**What the task requires**
Restate the entries below without a single change.

== Segment start ==

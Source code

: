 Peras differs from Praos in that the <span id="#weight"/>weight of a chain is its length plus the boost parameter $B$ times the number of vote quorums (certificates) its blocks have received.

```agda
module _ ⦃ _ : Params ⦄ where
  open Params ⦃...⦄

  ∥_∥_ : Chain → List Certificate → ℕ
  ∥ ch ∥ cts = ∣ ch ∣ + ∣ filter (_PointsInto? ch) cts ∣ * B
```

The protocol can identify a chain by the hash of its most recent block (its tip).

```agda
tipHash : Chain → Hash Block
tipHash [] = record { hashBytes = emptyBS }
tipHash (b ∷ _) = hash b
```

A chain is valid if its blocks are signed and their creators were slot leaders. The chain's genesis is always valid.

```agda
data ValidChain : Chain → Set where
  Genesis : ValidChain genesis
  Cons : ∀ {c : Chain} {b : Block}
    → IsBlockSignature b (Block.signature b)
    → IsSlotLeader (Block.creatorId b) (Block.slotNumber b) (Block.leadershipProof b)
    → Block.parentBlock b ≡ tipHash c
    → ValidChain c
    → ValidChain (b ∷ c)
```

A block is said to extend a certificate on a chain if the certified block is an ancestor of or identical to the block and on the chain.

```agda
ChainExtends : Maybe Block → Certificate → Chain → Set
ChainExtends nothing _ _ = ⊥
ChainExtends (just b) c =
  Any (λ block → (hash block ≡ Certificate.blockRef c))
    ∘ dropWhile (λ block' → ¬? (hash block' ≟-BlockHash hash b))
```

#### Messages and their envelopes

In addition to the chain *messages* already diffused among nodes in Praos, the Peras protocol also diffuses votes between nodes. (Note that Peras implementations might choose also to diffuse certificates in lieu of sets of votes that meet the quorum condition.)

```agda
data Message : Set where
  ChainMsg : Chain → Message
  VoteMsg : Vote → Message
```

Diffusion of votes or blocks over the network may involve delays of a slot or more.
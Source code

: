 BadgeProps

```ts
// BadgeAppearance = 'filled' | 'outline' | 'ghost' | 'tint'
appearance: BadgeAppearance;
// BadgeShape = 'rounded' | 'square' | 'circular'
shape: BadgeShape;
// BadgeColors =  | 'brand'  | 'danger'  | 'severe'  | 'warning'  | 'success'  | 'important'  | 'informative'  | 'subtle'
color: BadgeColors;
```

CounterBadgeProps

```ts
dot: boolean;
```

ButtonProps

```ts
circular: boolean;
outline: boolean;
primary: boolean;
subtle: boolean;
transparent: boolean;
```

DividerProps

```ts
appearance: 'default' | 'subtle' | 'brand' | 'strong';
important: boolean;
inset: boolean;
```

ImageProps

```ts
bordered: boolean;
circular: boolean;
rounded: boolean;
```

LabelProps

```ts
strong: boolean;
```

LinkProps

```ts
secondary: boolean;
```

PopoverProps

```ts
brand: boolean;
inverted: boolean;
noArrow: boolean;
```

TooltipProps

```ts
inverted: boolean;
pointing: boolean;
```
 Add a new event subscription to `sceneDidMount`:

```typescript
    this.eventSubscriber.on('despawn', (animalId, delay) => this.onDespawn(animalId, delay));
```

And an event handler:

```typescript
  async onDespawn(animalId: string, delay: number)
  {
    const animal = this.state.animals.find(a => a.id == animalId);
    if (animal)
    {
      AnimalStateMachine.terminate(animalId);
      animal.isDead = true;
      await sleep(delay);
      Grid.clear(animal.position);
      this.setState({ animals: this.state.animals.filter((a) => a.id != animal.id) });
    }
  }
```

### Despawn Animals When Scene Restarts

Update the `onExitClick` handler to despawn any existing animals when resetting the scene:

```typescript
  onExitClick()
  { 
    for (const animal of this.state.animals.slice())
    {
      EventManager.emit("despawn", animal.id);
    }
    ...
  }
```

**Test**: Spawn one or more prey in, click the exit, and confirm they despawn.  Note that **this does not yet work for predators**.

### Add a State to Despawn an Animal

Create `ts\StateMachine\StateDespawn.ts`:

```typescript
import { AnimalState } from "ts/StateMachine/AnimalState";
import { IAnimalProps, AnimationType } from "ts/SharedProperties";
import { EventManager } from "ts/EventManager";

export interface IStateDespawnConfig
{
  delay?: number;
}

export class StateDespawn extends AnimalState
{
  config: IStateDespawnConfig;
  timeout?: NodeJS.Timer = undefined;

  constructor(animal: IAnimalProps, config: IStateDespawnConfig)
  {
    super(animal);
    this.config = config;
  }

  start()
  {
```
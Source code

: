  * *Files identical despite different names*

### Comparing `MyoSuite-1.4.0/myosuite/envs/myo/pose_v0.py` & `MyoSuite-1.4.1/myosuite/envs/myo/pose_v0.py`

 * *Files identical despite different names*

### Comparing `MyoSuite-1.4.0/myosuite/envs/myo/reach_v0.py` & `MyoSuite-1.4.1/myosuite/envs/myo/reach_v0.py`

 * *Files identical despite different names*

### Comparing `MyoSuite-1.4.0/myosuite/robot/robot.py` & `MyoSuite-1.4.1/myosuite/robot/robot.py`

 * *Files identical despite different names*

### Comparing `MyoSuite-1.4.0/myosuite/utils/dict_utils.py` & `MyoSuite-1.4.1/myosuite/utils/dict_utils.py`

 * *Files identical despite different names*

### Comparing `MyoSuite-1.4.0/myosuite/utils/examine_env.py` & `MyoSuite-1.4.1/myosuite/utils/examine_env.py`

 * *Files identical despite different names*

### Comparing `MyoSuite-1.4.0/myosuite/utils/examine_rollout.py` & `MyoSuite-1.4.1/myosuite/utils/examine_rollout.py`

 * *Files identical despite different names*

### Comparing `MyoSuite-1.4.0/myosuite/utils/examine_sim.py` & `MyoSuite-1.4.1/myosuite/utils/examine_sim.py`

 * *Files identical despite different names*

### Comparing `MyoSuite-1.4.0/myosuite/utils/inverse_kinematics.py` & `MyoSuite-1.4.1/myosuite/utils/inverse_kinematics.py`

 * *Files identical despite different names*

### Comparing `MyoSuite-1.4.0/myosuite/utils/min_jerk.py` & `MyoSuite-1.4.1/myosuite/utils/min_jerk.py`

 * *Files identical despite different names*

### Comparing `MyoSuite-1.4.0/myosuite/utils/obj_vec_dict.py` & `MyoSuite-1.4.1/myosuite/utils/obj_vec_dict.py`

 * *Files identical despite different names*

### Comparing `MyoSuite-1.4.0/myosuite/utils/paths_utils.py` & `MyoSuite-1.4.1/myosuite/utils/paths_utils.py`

== Segment end ==

**Output for this exercise**
Source code

: Peras differs from Praos in that the <span id="#weight"/>weight of a chain is its length plus the boost parameter $B$ times the number of vote quorums (certificates) its blocks have received.

```agda
module _ ⦃ _ : Params ⦄ where
  open Params ⦃...⦄

  ∥_∥_ : Chain → List Certificate → ℕ
  ∥ ch ∥ cts = ∣ ch ∣ + ∣ filter (_PointsInto? ch) cts ∣ * B
```

The protocol can identify a chain by the hash of its most recent block (its tip).

```agda
tipHash : Chain → Hash Block
tipHash [] = record { hashBytes = emptyBS }
tipHash (b ∷ _) = hash b
```

A chain is valid if its blocks are signed and their creators were slot leaders. The chain's genesis is always valid.

```agda
data ValidChain : Chain → Set where
  Genesis : ValidChain genesis
  Cons : ∀ {c : Chain} {b : Block}
    → IsBlockSignature b (Block.signature b)
    → IsSlotLeader (Block.creatorId b) (Block.slotNumber b) (Block.leadershipProof b)
    → Block.parentBlock b ≡ tipHash c
    → ValidChain c
    → ValidChain (b ∷ c)
```

A block is said to extend a certificate on a chain if the certified block is an ancestor of or identical to the block and on the chain.

```agda
ChainExtends : Maybe Block → Certificate → Chain → Set
ChainExtends nothing _ _ = ⊥
ChainExtends (just b) c =
  Any (λ block → (hash block ≡ Certificate.blockRef c))
    ∘ dropWhile (λ block' → ¬? (hash block' ≟-BlockHash hash b))
```

#### Messages and their envelopes

In addition to the chain *messages* already diffused among nodes in Praos, the Peras protocol also diffuses votes between nodes. (Note that Peras implementations might choose also to diffuse certificates in lieu of sets of votes that meet the quorum condition.)

```agda
data Message : Set where
  ChainMsg : Chain → Message
  VoteMsg : Vote → Message
```

Diffusion of votes or blocks over the network may involve delays of a slot or more.
Source code

: BadgeProps

```ts
// BadgeAppearance = 'filled' | 'outline' | 'ghost' | 'tint'
appearance: BadgeAppearance;
// BadgeShape = 'rounded' | 'square' | 'circular'
shape: BadgeShape;
// BadgeColors =  | 'brand'  | 'danger'  | 'severe'  | 'warning'  | 'success'  | 'important'  | 'informative'  | 'subtle'
color: BadgeColors;
```

CounterBadgeProps

```ts
dot: boolean;
```

ButtonProps

```ts
circular: boolean;
outline: boolean;
primary: boolean;
subtle: boolean;
transparent: boolean;
```

DividerProps

```ts
appearance: 'default' | 'subtle' | 'brand' | 'strong';
important: boolean;
inset: boolean;
```

ImageProps

```ts
bordered: boolean;
circular: boolean;
rounded: boolean;
```

LabelProps

```ts
strong: boolean;
```

LinkProps

```ts
secondary: boolean;
```

PopoverProps

```ts
brand: boolean;
inverted: boolean;
noArrow: boolean;
```

TooltipProps

```ts
inverted: boolean;
pointing: boolean;
```
 Add a new event subscription to `sceneDidMount`:

```typescript
    this.eventSubscriber.on('despawn', (animalId, delay) => this.onDespawn(animalId, delay));
```

And an event handler:

```typescript
  async onDespawn(animalId: string, delay: number)
  {
    const animal = this.state.animals.find(a => a.id == animalId);
    if (animal)
    {
      AnimalStateMachine.terminate(animalId);
      animal.isDead = true;
      await sleep(delay);
      Grid.clear(animal.position);
      this.setState({ animals: this.state.animals.filter((a) => a.id != animal.id) });
    }
  }
```

### Despawn Animals When Scene Restarts

Update the `onExitClick` handler to despawn any existing animals when resetting the scene:

```typescript
  onExitClick()
  { 
    for (const animal of this.state.animals.slice())
    {
      EventManager.emit("despawn", animal.id);
    }
    ...
  }
```

**Test**: Spawn one or more prey in, click the exit, and confirm they despawn.  Note that **this does not yet work for predators**.

### Add a State to Despawn an Animal

Create `ts\StateMachine\StateDespawn.ts`:

```typescript
import { AnimalState } from "ts/StateMachine/AnimalState";
import { IAnimalProps, AnimationType } from "ts/SharedProperties";
import { EventManager } from "ts/EventManager";

export interface IStateDespawnConfig
{
  delay?: number;
}

export class StateDespawn extends AnimalState
{
  config: IStateDespawnConfig;
  timeout?: NodeJS.Timer = undefined;

  constructor(animal: IAnimalProps, config: IStateDespawnConfig)
  {
    super(animal);
    this.config = config;
  }

  start()
  {
```
Source code

:  * *Files identical despite different names*

### Comparing `MyoSuite-1.4.0/myosuite/envs/myo/pose_v0.py` & `MyoSuite-1.4.1/myosuite/envs/myo/pose_v0.py`

 * *Files identical despite different names*

### Comparing `MyoSuite-1.4.0/myosuite/envs/myo/reach_v0.py` & `MyoSuite-1.4.1/myosuite/envs/myo/reach_v0.py`

 * *Files identical despite different names*

### Comparing `MyoSuite-1.4.0/myosuite/robot/robot.py` & `MyoSuite-1.4.1/myosuite/robot/robot.py`

 * *Files identical despite different names*

### Comparing `MyoSuite-1.4.0/myosuite/utils/dict_utils.py` & `MyoSuite-1.4.1/myosuite/utils/dict_utils.py`

 * *Files identical despite different names*

### Comparing `MyoSuite-1.4.0/myosuite/utils/examine_env.py` & `MyoSuite-1.4.1/myosuite/utils/examine_env.py`

 * *Files identical despite different names*

### Comparing `MyoSuite-1.4.0/myosuite/utils/examine_rollout.py` & `MyoSuite-1.4.1/myosuite/utils/examine_rollout.py`

 * *Files identical despite different names*

### Comparing `MyoSuite-1.4.0/myosuite/utils/examine_sim.py` & `MyoSuite-1.4.1/myosuite/utils/examine_sim.py`

 * *Files identical despite different names*

### Comparing `MyoSuite-1.4.0/myosuite/utils/inverse_kinematics.py` & `MyoSuite-1.4.1/myosuite/utils/inverse_kinematics.py`

 * *Files identical despite different names*

### Comparing `MyoSuite-1.4.0/myosuite/utils/min_jerk.py` & `MyoSuite-1.4.1/myosuite/utils/min_jerk.py`

 * *Files identical despite different names*

### Comparing `MyoSuite-1.4.0/myosuite/utils/obj_vec_dict.py` & `MyoSuite-1.4.1/myosuite/utils/obj_vec_dict.py`

 * *Files identical despite different names*

### Comparing `MyoSuite-1.4.0/myosuite/utils/paths_utils.py` & `MyoSuite-1.4.1/myosuite/utils/paths_utils.py`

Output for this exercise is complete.